Here's the scoop: The client contacts us about the package (it's a great gift for a husband, wife, parent or boss-- hint, hint), we set up a date and time, and we both arrive: he to do the training, me to do the cooking. The price is $175 and includes everything - 1 hour of training, groceries, and a healthy, home-cooked meal that will serve 4-6 family members. The challenge for me was designing meals that I could prepare in 1 hour and stay within budget. But, I enjoy that sort of challenge. Here are a few of my ideas:
Turkey Chili Whole Wheat Rolls Mixed Greens with Low-Fat Creamy Herb Buttermilk Dressing
Chicken with Cranberry Sauce Mashed White Beans Autumn Salad with Maple Vinaigrette
We're big salad eaters in this house. Salads for dinner; salads for lunch; salads as side dishes. I haven't tried salad for breakfast...yet.
This salad is a seasonal favorite. We enjoy it as a side dish with a simply flavored dinner such as roast chicken or grilled pork tenderloin. Feel free to change up the ingredients to suit your tastes; pears are just as good as apples; pecans can sub for walnuts; add some blue cheese or chevre, if that's what you like. Autumn Salad with Maple Dressing (adapted from Bon Appetit)
Maple Dressing ¼ cup mayonnaise (light is fine) ¼ cup pure maple syrup 2 T. white vinegar 5 T. canola oil Salt to taste
Salad 1 5- to 7-oz. bag of mixed baby greens 2 Granny Smith apples, peeled, cored and cut into matchstick-size strips ½ cup dried cranberries ½ cup chopped walnuts, toasted
Make the dressing by whisking the mayonnaise, maple syrup, vinegar in a bowl to blend. Gradually whisk in oil until mixture thickens slightly (This dressing is easy to make in a screw-top jar; just shake well to get the oil incorporated). Set aside. (Dressing can be made a couple of days ahead and refrigerated. Rewhisk —or shake—before using.)
Make the salad by tossing the greens, apples, cranberries and ¼ cup walnuts in a large bowl to combine. Toss with enough dressing to coat. Divide the salad equally among 6 plates. Sprinkle with remaining walnuts and serve.

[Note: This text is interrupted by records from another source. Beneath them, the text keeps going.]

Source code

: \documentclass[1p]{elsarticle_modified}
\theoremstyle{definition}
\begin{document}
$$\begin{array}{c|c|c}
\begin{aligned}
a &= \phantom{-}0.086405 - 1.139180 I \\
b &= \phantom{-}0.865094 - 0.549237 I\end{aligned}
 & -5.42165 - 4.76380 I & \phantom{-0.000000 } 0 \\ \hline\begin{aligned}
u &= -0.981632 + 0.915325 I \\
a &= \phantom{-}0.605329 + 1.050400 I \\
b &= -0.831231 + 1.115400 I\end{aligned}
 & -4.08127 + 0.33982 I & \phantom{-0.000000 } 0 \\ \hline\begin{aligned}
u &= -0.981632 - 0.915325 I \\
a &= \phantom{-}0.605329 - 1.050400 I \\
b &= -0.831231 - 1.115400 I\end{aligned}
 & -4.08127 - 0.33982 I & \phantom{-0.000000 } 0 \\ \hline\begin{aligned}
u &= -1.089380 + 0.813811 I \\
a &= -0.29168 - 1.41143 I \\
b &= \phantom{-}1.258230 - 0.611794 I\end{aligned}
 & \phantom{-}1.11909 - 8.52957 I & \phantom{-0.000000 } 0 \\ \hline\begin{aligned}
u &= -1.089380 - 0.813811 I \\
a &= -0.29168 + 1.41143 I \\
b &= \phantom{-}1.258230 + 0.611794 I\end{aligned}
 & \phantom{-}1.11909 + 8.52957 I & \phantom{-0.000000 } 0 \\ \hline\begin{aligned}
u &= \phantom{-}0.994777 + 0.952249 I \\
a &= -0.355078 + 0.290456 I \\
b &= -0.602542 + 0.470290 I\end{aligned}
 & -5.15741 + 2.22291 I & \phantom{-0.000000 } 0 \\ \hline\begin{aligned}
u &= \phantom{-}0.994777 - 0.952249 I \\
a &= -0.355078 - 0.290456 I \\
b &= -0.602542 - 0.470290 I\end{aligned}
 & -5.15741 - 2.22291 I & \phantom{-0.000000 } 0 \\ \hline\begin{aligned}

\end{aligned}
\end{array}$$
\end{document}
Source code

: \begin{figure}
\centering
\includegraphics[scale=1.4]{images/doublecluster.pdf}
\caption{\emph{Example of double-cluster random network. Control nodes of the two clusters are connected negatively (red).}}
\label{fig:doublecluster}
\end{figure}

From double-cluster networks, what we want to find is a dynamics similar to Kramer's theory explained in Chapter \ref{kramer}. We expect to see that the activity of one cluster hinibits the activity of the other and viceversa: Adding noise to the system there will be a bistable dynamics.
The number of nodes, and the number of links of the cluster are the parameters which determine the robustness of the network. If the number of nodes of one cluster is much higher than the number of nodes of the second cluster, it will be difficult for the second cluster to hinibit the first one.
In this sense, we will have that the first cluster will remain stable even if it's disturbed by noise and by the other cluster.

This was a yummy dish on this cold evening. I actually whipped it up this morning, in between yoga class and a trip to IKEA. I heated the chili up on the stovetop tonight, and served it with cornbread and a salad. Clean plates all around.
Chicken and White Bean Chili
3 cups leftover roast chicken, white and dark meat, cooked 2 T. canola oil 1 small onion, chopped 1/2 red bell pepper, chopped 1 can chopped green chiles (the little can) 1 can (14 oz. or so) white kidney beans, drained and rinsed 1 can (14.5 oz.) petite diced tomatoes 1 can (14.5 oz.) low-sodium chicken stock - optional, I like a soupy consistency but you can leave this out for a thicker "chili" 1/2 cup frozen corn 1 tablespoon chili powder 1 teaspoon ground cumin 2 tablespoons chili seasoning from packet or your own mixture* (optional--see below) garnishes: chopped fresh cilantro, shredded cheese, sour cream, chopped chives
Cut the cooked chicken up into bite size pieces. You can use leftover grilled chicken breasts, roasted chicken or even a rotisserie chicken. As long as it's cooked, it'll work. Set aside.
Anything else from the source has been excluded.